Some hours of recordings
The starting point was a bunch of recordings from our recent MusicLab Copenhagen featuring the amazing Danish String Quartet. A team of RITMO researchers went to Copenhagen and captured the quartet in both rehearsal and performance. We have data and media from motion capture, eye tracking, physiological sensing, audio, video, and more. The plan is to make it all available on OSF.

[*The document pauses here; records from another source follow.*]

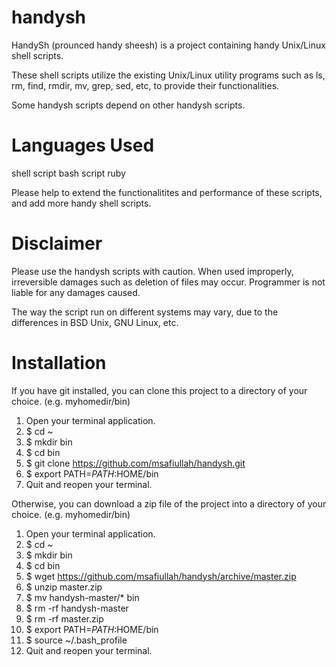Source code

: handysh
=======

HandySh (prounced handy sheesh) is a project containing handy Unix/Linux shell scripts. 

These shell scripts utilize the existing Unix/Linux utility programs such as ls, rm, find, rmdir, mv, grep, sed, etc, to provide their functionalities. 

Some handysh scripts depend on other handysh scripts. 

Languages Used
==============
shell script
bash script
ruby


Please help to extend the functionalitites and performance of these scripts, and add more handy shell scripts.

Disclaimer
==========

Please use the handysh scripts with caution. When used improperly, irreversible damages such as deletion of files may occur. Programmer is not liable for any damages caused.

The way the script run on different systems may vary, due to the differences in BSD Unix, GNU Linux, etc.

Installation
============

If you have git installed, you can clone this project to a directory of your choice. (e.g. myhomedir/bin)

1. Open your terminal application.
2. $ cd ~
3. $ mkdir bin
4. $ cd bin
5. $ git clone https://github.com/msafiullah/handysh.git
6. $ export PATH=$PATH:$HOME/bin
7. Quit and reopen your terminal.

Otherwise, you can download a zip file of the project into a directory of your choice. (e.g. myhomedir/bin)

1. Open your terminal application.
2. $ cd ~
3. $ mkdir bin
4. $ cd bin
5. $ wget https://github.com/msafiullah/handysh/archive/master.zip
6. $ unzip master.zip
7. $ mv handysh-master/* bin
8. $ rm -rf handysh-master
9. $ rm -rf master.zip
6. $ export PATH=$PATH:$HOME/bin
7. $ source ~/.bash_profile
8. Quit and reopen your terminal.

When it comes to video, we have many different recordings, ranging from small GoPro cameras hanging around the space to professional streaming cameras operated by a camera crew. In addition, we have one recording from a Garmin VIRB 360 camera hanging in the chandelier close to the musicians. Those recordings are what I will explore in this post.
An upside 360 recording
The Garmin VIRB camera records a 360-degree video using two 180-degree lenses. Unlike Ricoh Theta’s stereo-spherical videos, the Garmin stores the recording with an equirectangular projection. Here is a screenshot from the original recording:
There are some obvious problems with this recording. First, the recording is upside down since the camera was hanging upside down from a chandelier above the musicians. The panning and tilting of the camera are also slightly off concerning the placement of the musicians. So it is necessary to do some pre-processing before analysing the files.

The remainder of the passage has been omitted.